Two more years of this Adminstration is too much. We can't accept that much additional harm to our system.
When Nixon took too many liberties, he was removed (or would have been, surely, had he not resigned).
When FDR tried to circumvent Congress via his "Court Packing" plan, he was stopped. And good that he was! While the Constitution doesn't define the number of justices, Article III nonetheless leaves the power to define & delineate the scope of the federal judiciary in Congress's hands. FDR needed a smackdown, and Congress doled one out.
If the new Congress doesn't actually impeach/convict Bush & friends, he's nonetheless badly in need of a major chastening.
Nixon was never impeached. However, the likelihood of the House impeaching him was very high, thus he chose resignation.
I think the judiciary committee (or whichever it was) already drew up the Articles, and it was just a matter of getting the 218 votes by that point.

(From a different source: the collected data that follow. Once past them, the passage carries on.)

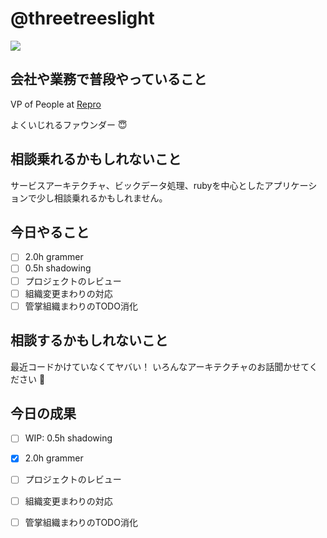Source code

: # @threetreeslight

![](https://avatars3.githubusercontent.com/u/1057490?s=100&v=4)

## 会社や業務で普段やっていること

VP of People at [Repro](https://repro.io)

よくいじれるファウンダー :innocent:

## 相談乗れるかもしれないこと

サービスアーキテクチャ、ビックデータ処理、rubyを中心としたアプリケーションで少し相談乗れるかもしれません。

## 今日やること

- [ ] 2.0h grammer
- [ ] 0.5h shadowing
- [ ] プロジェクトのレビュー
- [ ] 組織変更まわりの対応
- [ ] 管掌組織まわりのTODO消化

## 相談するかもしれないこと

最近コードかけていなくてヤバい！
いろんなアーキテクチャのお話聞かせてください :raising_hand:

## 今日の成果

- [ ] WIP: 0.5h shadowing
- [x] 2.0h grammer
- [ ] プロジェクトのレビュー
- [ ] 組織変更まわりの対応
- [ ] 管掌組織まわりのTODO消化


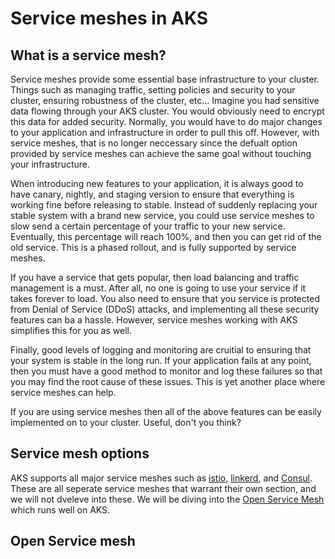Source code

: # Service meshes in AKS

## What is a service mesh?

Service meshes provide some essential base infrastructure to your cluster. Things such as managing traffic, setting policies and security to your cluster, ensuring robustness of the cluster, etc... Imagine you had sensitive data flowing through your AKS cluster. You would obviously need to encrypt this data for added security. Normally, you would have to do major changes to your application and infrastructure in order to pull this off. However, with service meshes, that is no longer neccessary since the defualt option provided by service meshes can achieve the same goal without touching your infrastructure. 

When introducing new features to your application, it is always good to have canary, nightly, and staging version to ensure that everything is working fine before releasing to stable. Instead of suddenly replacing your stable system with a brand new service, you could use service meshes to slow send a certain percentage of your traffic to your new service. Eventually, this percentage will reach 100%, and then you can get rid of the old service. This is a phased rollout, and is fully supported by service meshes.

If you have a service that gets popular, then load balancing and traffic management is a must. After all, no one is going to use your service if it takes forever to load. You also need to ensure that you service is protected from Denial of Service (DDoS) attacks, and implementing all these security features can ba a hassle. However, service meshes working with AKS simplifies this for you as well.

Finally, good levels of logging and monitoring are cruitial to ensuring that your system is stable in the long run. If your application fails at any point, then you must have a good method to monitor and log these failures so that you may find the root cause of these issues. This is yet another place where service meshes can help.

If you are using service meshes then all of the above features can be easily implemented on to your cluster. Useful, don't you think?

## Service mesh options

AKS supports all major service meshes such as [istio](https://istio.io/latest/about/service-mesh/), [linkerd](https://linkerd.io/2.11/getting-started/), and [Consul](https://learn.hashicorp.com/tutorials/consul/service-mesh-deploy). These are all seperate service meshes that warrant their own section, and we will not dveleve into these. We will be diving into the [Open Service Mesh](https://docs.openservicemesh.io) which runs well on AKS.

## Open Service mesh

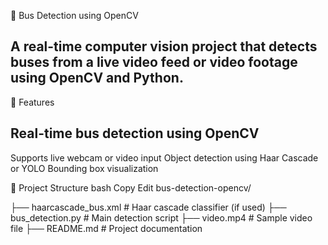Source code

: 🚌 Bus Detection using OpenCV
## A real-time computer vision project that detects buses from a live video feed or video footage using OpenCV and Python. ##

📌 Features
## Real-time bus detection using OpenCV ## 

Supports live webcam or video input
Object detection using Haar Cascade or YOLO
Bounding box visualization

📁 Project Structure
bash
Copy
Edit
bus-detection-opencv/

├── haarcascade_bus.xml       # Haar cascade classifier (if used)
├── bus_detection.py          # Main detection script
├── video.mp4                 # Sample video file
├── README.md                 # Project documentation

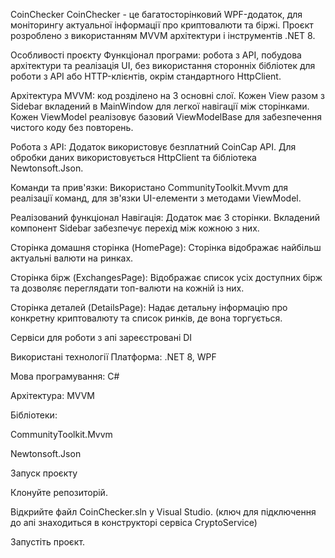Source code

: CoinChecker
CoinChecker - це багатосторінковий WPF-додаток, для моніторингу актуальної інформації про криптовалюти та біржі. Проєкт розроблено з використанням MVVM архітектури і інструментів .NET 8.

Особливості проєкту
Функціонал програми: робота з API, побудова архітектури та реалізація UI, без використання сторонніх бібліотек для роботи з API або HTTP-клієнтів, окрім стандартного HttpClient.

Архітектура MVVM: код розділено на 3 основні слої. Кожен View разом з Sidebar вкладений в MainWindow для легкої навігації між сторінками. Кожен ViewModel реалізовує базовий ViewModelBase для забезпечення чистого коду без повторень.    

Робота з API: Додаток використовує безплатний CoinCap API. Для обробки даних використовується HttpClient та бібліотека Newtonsoft.Json.

Команди та прив'язки: Використано CommunityToolkit.Mvvm для реалізації команд, для зв'язки UI-елементи з методами ViewModel.

Реалізований функціонал
Навігація: Додаток має 3 сторінки. Вкладений компонент Sidebar забезпечує перехід між кожною з них. 

Сторінка домашня сторінка (HomePage): Сторінка відображає найбільш актуальні валюти на ринках.

Сторінка бірж (ExchangesPage): Відображає список усіх доступних бірж та дозволяє переглядати топ-валюти на кожній із них.

Сторінка деталей (DetailsPage): Надає детальну інформацію про конкретну криптовалюту та список ринків, де вона торгується.

Сервіси для роботи з апі зареєстровані DI

Використані технології
Платформа: .NET 8, WPF

Мова програмування: C#

Архітектура: MVVM

Бібліотеки:

CommunityToolkit.Mvvm

Newtonsoft.Json

Запуск проєкту

Клонуйте репозиторій.

Відкрийте файл CoinChecker.sln у Visual Studio.
(ключ для підключення до апі знаходиться в конструкторі сервіса CryptoService)

Запустіть проєкт.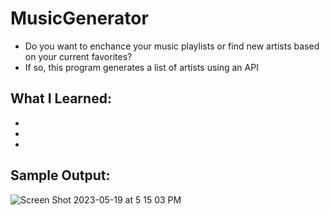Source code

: # MusicGenerator
* Do you want to enchance your music playlists or find new artists based on your current favorites?
* If so, this program generates a list of artists using an API 

## What I Learned: 
*
*
*
## Sample Output: 
![Screen Shot 2023-05-19 at 5 15 03 PM](https://github.com/efloresz/MusicGenerator/assets/110843762/e4f0c4c1-11d7-4fbc-801c-80f91b771fae)
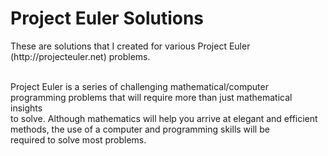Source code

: <h1>Project Euler Solutions</h1>
<p>These are solutions that I created for various Project Euler (http://projecteuler.net) problems.</p>
<p><br />Project Euler is a series of challenging mathematical/computer programming problems that will require more than just mathematical insights<br />to solve. Although mathematics will help you arrive at elegant and efficient methods, the use of a computer and programming skills will be<br /> required to solve most problems.</p>
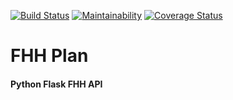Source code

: [![Build Status](https://travis-ci.org/Bonifase/FHH.svg?branch=master)](https://travis-ci.org/Bonifase/FHH) [![Maintainability](https://api.codeclimate.com/v1/badges/227a4fc8f8d6875c384d/maintainability)](https://codeclimate.com/github/Bonifase/Workout-backend/maintainability) [![Coverage Status](https://coveralls.io/repos/github/Bonifase/FHH/badge.svg?branch=ft-user-profile)](https://coveralls.io/github/Bonifase/FHH?branch=ft-user-profile)
# FHH Plan 

#### Python Flask FHH API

True, but if one is going to enter the fray of political debate (or flame wars as is often the case elsewhere), one needs to keep the facts straight. Almost being impeached may, for all intents and purposes, be close enough but technically isn't. That's my whole point for bringing it up. Some flame throwing right winger might jump on you for incorrectly stating that Nixon was impeached and shatter your argument on a technicality.
Ded-
I hear you. I thought that with this phrase it wa clear that he resigned before he was impeached:
When Nixon took too many liberties, he was removed (or would have been, surely, had he not resigned)
But upon re-reading, I think it was awkwardly-worked. Thanks for keeping me on my toes.